Sobre o tema, vinha prevalecendo o entendimento, tanto em sede doutrinária quanto em sede jurisprudencial, de que na hipótese de o contrato de locação haver sido firmado por tempo determinado e sendo garantido por contrato de fiança, acabava a responsabilidade do fiador quando do término do prazo de vigência da avença.

Em caso de prorrogação tácita do contrato de locação, que passava a viger por tempo indeterminado (artigos 46, § 1.º, e 47 da Lei do Inquilinato), entendia-se não existir responsabilidade do fiador por obrigações resultantes de aditamento que não contou com sua anuência, em virtude de interpretação restritiva e benéfica conferida à garantia fidejussória da fiança, de acordo com o enunciado da Súmula 214 do STJ(1), não assumindo relevância cláusula estendendo a obrigação fidejussória até a entrega das chaves do imóvel objeto da locação.

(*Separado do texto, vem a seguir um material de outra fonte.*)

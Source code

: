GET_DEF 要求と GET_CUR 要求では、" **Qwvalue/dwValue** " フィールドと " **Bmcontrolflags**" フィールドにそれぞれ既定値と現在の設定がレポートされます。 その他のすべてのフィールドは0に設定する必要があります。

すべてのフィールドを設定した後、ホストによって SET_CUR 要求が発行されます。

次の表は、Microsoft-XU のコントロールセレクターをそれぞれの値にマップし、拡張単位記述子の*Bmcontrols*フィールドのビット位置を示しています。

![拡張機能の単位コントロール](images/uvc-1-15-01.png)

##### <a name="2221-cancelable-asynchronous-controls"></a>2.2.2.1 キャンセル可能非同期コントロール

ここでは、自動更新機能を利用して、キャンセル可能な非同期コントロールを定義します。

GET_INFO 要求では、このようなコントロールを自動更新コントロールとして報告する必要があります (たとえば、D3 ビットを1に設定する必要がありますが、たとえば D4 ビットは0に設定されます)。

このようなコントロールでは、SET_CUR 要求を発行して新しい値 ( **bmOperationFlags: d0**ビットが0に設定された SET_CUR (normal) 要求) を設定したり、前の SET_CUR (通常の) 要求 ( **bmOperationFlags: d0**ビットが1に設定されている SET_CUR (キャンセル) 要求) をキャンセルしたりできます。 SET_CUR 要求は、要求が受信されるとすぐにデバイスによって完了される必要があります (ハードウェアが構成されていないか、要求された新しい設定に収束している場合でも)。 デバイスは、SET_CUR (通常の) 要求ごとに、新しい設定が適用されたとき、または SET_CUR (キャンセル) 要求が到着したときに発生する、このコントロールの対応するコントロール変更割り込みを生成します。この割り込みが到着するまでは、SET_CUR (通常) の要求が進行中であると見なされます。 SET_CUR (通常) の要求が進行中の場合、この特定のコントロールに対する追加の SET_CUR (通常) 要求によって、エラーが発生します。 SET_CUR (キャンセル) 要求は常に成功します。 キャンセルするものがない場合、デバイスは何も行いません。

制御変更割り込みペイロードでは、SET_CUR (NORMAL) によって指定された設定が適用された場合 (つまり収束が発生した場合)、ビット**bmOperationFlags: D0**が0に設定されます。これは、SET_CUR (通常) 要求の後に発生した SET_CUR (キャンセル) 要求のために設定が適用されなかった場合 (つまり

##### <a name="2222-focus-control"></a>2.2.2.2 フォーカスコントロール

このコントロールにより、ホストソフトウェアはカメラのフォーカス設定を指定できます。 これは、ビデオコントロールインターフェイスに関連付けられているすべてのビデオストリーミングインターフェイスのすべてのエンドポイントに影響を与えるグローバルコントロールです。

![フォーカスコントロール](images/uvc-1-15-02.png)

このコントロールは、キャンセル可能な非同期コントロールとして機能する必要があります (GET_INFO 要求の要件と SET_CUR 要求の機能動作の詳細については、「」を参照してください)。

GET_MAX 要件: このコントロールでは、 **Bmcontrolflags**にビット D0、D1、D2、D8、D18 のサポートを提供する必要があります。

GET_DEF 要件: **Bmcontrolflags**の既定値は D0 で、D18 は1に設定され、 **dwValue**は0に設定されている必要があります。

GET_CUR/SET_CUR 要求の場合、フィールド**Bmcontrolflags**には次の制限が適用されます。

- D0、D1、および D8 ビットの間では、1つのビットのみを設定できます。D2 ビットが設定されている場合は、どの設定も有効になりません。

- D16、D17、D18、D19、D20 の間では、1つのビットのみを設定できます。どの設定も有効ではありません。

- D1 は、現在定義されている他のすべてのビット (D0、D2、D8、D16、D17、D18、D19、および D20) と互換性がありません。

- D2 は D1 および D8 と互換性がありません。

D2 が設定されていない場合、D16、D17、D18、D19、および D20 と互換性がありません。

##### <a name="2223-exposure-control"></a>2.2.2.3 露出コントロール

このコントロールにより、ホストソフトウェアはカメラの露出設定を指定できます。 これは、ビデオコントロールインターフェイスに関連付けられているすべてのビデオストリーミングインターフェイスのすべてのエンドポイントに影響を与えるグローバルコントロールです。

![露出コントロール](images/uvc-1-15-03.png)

Vale dizer, por força do entendimento até então prevalecente, inclusive no âmbito do Superior Tribunal de Justiça, respondia o fiador somente pelos encargos decorrentes do contrato de locação, pelo prazo originariamente pactuado, a despeito da existência de cláusula em sentido contrário e independente da manifestação de vontade das partes (locador, locatário e fiador).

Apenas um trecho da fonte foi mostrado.